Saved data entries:
....
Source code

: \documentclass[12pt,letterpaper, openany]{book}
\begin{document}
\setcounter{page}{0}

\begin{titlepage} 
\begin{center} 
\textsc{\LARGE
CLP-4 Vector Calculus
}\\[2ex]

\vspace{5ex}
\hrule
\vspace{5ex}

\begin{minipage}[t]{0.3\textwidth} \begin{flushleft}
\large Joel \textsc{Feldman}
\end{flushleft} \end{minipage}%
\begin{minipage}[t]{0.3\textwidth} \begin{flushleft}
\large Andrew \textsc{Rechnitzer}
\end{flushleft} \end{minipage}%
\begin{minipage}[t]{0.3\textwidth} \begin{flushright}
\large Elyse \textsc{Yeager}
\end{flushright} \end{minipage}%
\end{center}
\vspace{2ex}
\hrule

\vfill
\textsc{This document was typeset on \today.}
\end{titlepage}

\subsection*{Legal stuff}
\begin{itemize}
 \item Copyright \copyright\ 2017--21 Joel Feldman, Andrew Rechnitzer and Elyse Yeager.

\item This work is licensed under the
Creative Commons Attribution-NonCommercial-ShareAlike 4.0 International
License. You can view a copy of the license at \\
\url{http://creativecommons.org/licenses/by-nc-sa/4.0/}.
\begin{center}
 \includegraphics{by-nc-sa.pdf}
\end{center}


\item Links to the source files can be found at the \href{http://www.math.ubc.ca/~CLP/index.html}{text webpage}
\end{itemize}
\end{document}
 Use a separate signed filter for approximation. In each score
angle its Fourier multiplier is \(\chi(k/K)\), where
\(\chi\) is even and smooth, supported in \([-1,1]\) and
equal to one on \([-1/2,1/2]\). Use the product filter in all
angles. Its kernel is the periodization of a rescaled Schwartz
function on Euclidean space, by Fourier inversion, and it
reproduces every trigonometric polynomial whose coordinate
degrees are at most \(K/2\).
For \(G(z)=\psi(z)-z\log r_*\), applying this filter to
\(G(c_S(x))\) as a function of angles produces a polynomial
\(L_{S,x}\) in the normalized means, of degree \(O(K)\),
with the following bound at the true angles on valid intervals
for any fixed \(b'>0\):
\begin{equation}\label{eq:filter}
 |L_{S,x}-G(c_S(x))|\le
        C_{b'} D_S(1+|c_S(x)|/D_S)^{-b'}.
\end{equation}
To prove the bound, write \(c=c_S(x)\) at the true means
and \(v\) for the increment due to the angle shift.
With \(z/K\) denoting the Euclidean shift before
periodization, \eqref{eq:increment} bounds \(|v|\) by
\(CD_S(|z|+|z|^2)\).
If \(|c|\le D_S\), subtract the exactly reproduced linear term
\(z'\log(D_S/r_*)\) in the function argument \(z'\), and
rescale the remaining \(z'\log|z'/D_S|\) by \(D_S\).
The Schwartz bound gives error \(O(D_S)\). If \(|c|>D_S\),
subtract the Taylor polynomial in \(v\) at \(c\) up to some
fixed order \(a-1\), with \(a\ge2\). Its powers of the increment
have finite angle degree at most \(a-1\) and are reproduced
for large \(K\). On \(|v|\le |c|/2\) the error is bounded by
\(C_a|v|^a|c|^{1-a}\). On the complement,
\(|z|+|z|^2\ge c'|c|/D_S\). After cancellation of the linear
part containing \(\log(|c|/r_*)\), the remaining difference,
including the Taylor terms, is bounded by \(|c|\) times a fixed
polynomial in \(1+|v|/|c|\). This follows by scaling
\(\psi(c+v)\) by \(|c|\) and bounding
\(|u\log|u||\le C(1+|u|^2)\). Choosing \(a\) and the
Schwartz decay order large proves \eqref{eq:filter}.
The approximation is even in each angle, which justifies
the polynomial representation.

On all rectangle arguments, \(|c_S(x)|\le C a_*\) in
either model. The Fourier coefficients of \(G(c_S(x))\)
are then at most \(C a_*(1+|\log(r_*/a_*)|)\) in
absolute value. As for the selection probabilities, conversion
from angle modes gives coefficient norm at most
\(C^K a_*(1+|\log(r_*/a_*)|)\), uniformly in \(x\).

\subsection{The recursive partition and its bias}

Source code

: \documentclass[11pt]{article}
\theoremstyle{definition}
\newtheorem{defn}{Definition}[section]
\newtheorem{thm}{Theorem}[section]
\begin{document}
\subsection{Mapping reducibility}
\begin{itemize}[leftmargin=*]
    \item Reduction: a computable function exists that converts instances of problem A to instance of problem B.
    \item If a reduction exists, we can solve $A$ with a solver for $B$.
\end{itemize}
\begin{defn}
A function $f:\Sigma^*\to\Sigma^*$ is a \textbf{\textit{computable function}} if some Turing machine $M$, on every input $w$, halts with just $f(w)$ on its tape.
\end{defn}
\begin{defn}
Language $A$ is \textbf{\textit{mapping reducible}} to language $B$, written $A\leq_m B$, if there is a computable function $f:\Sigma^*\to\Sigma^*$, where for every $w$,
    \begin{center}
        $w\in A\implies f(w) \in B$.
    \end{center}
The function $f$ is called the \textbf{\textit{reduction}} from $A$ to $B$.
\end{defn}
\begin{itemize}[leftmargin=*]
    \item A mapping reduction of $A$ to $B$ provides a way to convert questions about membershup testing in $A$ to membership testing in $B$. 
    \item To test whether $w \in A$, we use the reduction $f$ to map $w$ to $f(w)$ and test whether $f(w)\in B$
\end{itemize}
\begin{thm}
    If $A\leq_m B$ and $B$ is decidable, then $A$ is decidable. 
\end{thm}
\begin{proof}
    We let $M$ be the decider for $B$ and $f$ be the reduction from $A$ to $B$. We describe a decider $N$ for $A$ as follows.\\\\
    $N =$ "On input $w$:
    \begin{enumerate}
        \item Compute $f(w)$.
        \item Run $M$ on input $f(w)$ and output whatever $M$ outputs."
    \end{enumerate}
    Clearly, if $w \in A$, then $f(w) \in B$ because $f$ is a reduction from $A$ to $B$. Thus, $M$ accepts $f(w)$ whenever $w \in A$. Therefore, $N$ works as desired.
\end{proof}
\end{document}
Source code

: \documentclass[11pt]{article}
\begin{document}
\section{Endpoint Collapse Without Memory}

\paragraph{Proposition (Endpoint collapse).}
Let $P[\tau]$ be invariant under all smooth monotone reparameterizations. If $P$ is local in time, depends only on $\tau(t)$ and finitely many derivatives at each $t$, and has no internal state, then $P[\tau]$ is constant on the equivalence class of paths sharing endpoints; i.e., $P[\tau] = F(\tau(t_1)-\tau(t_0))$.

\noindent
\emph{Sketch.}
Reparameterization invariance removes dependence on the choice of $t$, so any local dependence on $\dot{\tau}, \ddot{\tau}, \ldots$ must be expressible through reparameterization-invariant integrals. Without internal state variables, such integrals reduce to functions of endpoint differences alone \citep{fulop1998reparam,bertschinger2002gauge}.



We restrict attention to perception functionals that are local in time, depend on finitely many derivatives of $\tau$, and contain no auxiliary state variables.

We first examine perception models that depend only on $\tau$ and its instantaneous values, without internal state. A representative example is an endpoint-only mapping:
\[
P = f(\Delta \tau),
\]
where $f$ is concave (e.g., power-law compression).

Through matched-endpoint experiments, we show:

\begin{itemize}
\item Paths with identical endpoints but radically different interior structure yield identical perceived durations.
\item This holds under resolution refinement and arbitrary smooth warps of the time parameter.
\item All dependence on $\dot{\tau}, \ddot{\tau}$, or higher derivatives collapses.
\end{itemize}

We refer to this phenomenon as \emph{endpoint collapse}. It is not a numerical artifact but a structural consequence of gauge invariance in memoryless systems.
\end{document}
....
## THE TASK
Lines with "invariant" in the records: how many are there? Give only the number.

## RESULT OF THE TASK
2